■ Data provided ■
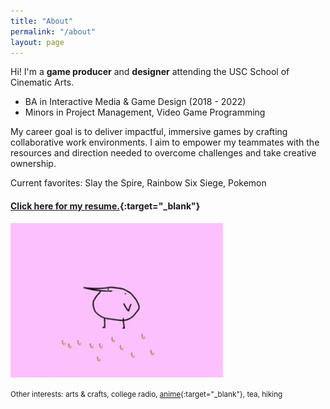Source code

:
 ```yaml
---
title: "About"
permalink: "/about"
layout: page
---
```

 
Hi! I'm a <b><orange>game producer</orange></b> and <b><green>designer</green></b> attending the USC School of Cinematic Arts.
 
* BA in Interactive Media & Game Design (2018 - 2022)
* Minors in Project Management, Video Game Programming
 
My career goal is to deliver impactful, immersive games by crafting collaborative work environments. I aim to empower my teammates with the resources and direction needed to overcome challenges and take creative ownership.
 
Current favorites: Slay the Spire, Rainbow Six Siege, Pokemon
 
#### [Click here for my resume.](https://drive.google.com/file/d/1AKyIY1TZsOQoJ51c2OlOMfBiSViqMt8j/view?usp=sharing){:target="_blank"}
 
<img src="/assets/images/kero.gif" alt="kero" width="340"/>
 
<small>Other interests: arts & crafts, college radio, [anime](https://anilist.co/user/KeroMichelle/){:target="_blank"}, tea, hiking</small>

■ Exercise aim ■
Scan the listing for the string "https". Copy each line that has it.

■ Your response ■
#### [Click here for my resume.](https://drive.google.com/file/d/1AKyIY1TZsOQoJ51c2OlOMfBiSViqMt8j/view?usp=sharing){:target="_blank"}
<small>Other interests: arts & crafts, college radio, [anime](https://anilist.co/user/KeroMichelle/){:target="_blank"}, tea, hiking</small>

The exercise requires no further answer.